The allure of compounders is easy to see: Day traders have to find new trades all the time. Event-driven investing is less hectic than day-trading, but event-driven investors still have to search regularly for new ideas. By contrast, buying compounders necessitates no endless search for new investments. Instead the compounders naturally grow, doing the investor's work for him.
As elegant as that is in theory, it's not always easy in practice. Some companies that look like long-term winners turn out to be dogs. Valeant and Ocwen Financial are two faux-compounders that have imploded recently. The opposite can also happen: some apparent dogs turn into long-term winners, with their success being largely unforeseeable. Here are three examples.
Atlantic Tele-Network (ATNI) acquired Guyana's telephone monopoly in 1990. During the 1990s, it acquired other telecom assets in the Caribbean before splitting them off into a separate public company in 1998. Since then, ATNI's stock has appreciated 2150%—a 19% annual return over 17 1/2 years. Dividends increase the annualized rate of return to 24%.
Two acquisitions are responsible for most of this prodigious appreciation. In 2005, ATNI acquired Commnet, which operates "wireless base stations" in sparsely populated areas. It paid $59 million for Commnet, which will produce $75 million of EBITDA this year.

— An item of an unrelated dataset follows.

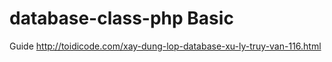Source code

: # database-class-php Basic
 Guide http://toidicode.com/xay-dung-lop-database-xu-ly-truy-van-116.html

In 2009, ATNI acquired 900,000 wireless subscribers from Alltel when it merged with Verizon. ATNI paid $200 million for the subscribers, invested another $100 million in the acquisition, and sold it to AT&T for $800 million in 2013.
But before 2005, there was nothing in ATNI's history that suggested it was capable of making successful acquisitions. From 1990-98, ATNI's stock lost 60% of its value. The Caribbean telecom company that was split off in 1998 later went bankrupt. In 1998 and 2000, ATNI bought two Haitian telecom companies that it had to write off in 2001. In 2001, it invested in a bandwidth-trading company that filed for Chapter 7 bankruptcy less than a year later. Other money pits included a Guyana-based call center and a collect-call business. The entrepreneurial acquisition strategy that eventually made ATNI a home run incinerated money for years.
Tractor Supply (TSCO) operates "rural lifestyle retail stores," i.e. stores that cater to hobby farmers. Since its all-time low in late 2000, TSCO stock has appreciated a phenomenal 18,700%, or 40% annualized over 15 1/2 years. The company has achieved these returns by retaining most of its earnings and reinvesting them at high incremental returns.
But before 2001, TSCO's results suggested it was a below-average business. From 1995-2000, TSCO grew earnings per share only 6% per year despite retaining all earnings. It earned $70 million from 1995 through 1999, yet earnings were only $4.25 million higher in 2000 than in 1995. From 1994 to 2000, TSCO stock fell 60%.
In early 2001, soon after the stock began its upward rampage, "Charlie479" from Value Investors Club wondered if TSCO's business model doomed it to poor returns:
It seems to me that it's competitive strategy is precisely the one that anchors it to mediocre returns on capital. If the stores' attraction (indeed, the key to their 5-10 year survival against the big boxes) is the hard-to-find, slow-turning item that the Home Depots or Lowes won't stock, then a large inventory is a permanent part of this company's operating model. This large working capital requirement translates into high capital requirements for the business... I think the economics of the business will produce only average market returns over the long term.
Ball Corporation (BLL) makes aluminum cans. Since March 2000, BLL stock has risen more than 2000%, or 22% annually. Over time, the can-making industry has gradually consolidated into an oligopoly, increasing the pricing power that BLL and its competitors enjoy. Notably, BLL has been active in acquiring its rivals, so it's been both an instigator and a beneficiary of this trend.
Consolidation's benefits didn't materialize immediately, however. BLL and its competitor Crown, Cork & Seal made numerous acquisitions during the 1990s, yet in early 2000 BLL's stock traded at a price it had first reached in 1985. Even including dividends, the stock barely kept pace with inflation over that fifteen-year period.
Another thing these three companies have in common, along with the improbability of their stock-market performance, is that they've all benefited from multiple expansion. At their 2000 lows, BLL and TSCO traded at 5.5x trailing free cash flow and 4.5x trailing earnings, respectively. Today they trade at 20x and 27x this year's estimated earnings.
ATNI traded at less than 3x earnings in 1998. Today it's difficult to value because it owns a mix of businesses that produce steady earnings and asset-rich projects with minimal reported earnings, but one investing pitch suggests that the market is valuing ATNI's operating businesses at double-digit earnings multiples.